SniffersAbstract: Sniffing is eavesdropping on the network. It can be used for monitoring the "health" of the network as well as capturing the passwords used in telnet, rlogin and ftp connections. This article describes a couple of well-known sniffers and describes an experiment with one of them. This experiment is a prerequsite to later experiments in TCP/IP exploits.
- Capabilities of Sniffers
- Promiscuous NIC
- Detection of Sniffers
- Prevention of Sniffing
- Lab Experiment
A packet sniffer is a wire-tap device that plugs into computer networks and eavesdrops on the network traffic. Like a telephone wiretap allows one to listen in on other people's conversations, a "sniffing" program lets someone listen in on computer conversations. Sniffing is the act by a machine S of making copies of a network packet sent by machine A intended to be received by machine B. Once a copy is made, the sniffer program can do, time and resources permitting, an arbitrary computation on the copy such as displaying it nicely in a GUI window. A sniffer can be used for a good purpose: to audit your own network, and to demonstrate the insecurity of plaintext network protocols. A sniffer machine can be discovered by other network tools.
In this lecture, we are considering sniffers where the sniffer (program/ machine) S topologically sits between A and B. Be aware that it is possible to route the messages between A and B to go past S when A and B are on different subnets.
Sniffer activity occurs widely within organizations. It is no longer a newsworthy item. So, we can find only the following. In 1994, a sniffer program was installed by unidentified individuals at PANIX (Public Access to UNIX in New York). Within days, thousands of user names and passwords were stolen. Shortly thereafter, a similar incursion was successfully accomplished at BarNet in California.
Examples of Sniffers
Below is a select list of example sniffers from the open source archives. Visit http://www.packetstormsecurity.org/ and search for "sniffers." Many of these work on both Linux and Windows.
- tcpdump: The granddaddy of packet sniffers. Ships by default on many linux distributions.
- sniffit: Clever packet sniffer with good filtering. We will be using it in later labs.
- ethereal: Excellent GUI based sniffer.
- hunt: A well written sniffer.
- Ettercap: Ettercap is a network sniffer for switched LANs. It uses ARP poisoning and the man-in-the-middle technique to sniff all the connections between two hosts. It can inject characters to server (emulating commands) or to client (emulating replies) while maintaining an established TCP connection.
- dsniff: As an article puts it, ``Dsniff is the Swiss army knife of privacy invasion''. The package ships with a handful of nasties: urlsnarf, msgsnarf, mailsnarf, webspy, dsniff etc.

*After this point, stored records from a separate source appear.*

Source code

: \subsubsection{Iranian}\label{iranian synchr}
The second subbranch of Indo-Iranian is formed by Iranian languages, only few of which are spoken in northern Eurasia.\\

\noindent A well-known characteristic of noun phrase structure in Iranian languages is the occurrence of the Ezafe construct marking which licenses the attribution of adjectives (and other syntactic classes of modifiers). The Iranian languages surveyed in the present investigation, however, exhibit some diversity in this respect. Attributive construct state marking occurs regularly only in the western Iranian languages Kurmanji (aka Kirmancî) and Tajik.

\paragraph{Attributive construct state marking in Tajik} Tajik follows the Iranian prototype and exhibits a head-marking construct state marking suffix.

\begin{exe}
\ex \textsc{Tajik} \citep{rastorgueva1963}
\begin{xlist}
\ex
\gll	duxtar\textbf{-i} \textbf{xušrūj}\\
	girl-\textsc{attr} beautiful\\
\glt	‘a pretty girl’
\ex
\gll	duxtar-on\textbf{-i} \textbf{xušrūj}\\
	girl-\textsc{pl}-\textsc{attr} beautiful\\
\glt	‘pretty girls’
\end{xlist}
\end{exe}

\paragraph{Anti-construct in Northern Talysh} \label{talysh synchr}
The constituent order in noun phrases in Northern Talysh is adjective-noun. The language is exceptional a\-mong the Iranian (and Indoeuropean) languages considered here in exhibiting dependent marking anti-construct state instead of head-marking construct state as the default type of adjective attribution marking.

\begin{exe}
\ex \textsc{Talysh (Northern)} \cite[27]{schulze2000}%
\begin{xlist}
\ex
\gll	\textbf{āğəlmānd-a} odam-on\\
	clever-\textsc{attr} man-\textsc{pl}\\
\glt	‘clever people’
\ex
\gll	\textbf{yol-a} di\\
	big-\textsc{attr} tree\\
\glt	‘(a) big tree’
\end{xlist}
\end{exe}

- A sniffer program allows a user to watch all network traffic over any network interfaces connected to the host machine. A sniffer program can watch TCP, IP, UDP, ICMP, ARP, RARP. A sniffer also lets you watch port specific traffic for monitoring http, ftp, telnet, etc. traffic. A sniffer can
Capabilities of Sniffers
- intercept packets from a target host (or all hosts) on the LAN intended for another host on the LAN by forging ARP replies. This is an extremely effective way of sniffing traffic on a switch. Kernel IP forwarding must be turned on ahead of time for this capability.
- determine the local gateway of an unknown network via passive sniffing.
- flood the local network with random MAC addresses (causing some switches to fail open in repeating mode, facilitating sniffing).
- become a simple password sniffer by minimally parsing each application protocol, and saving the "interesting" bits.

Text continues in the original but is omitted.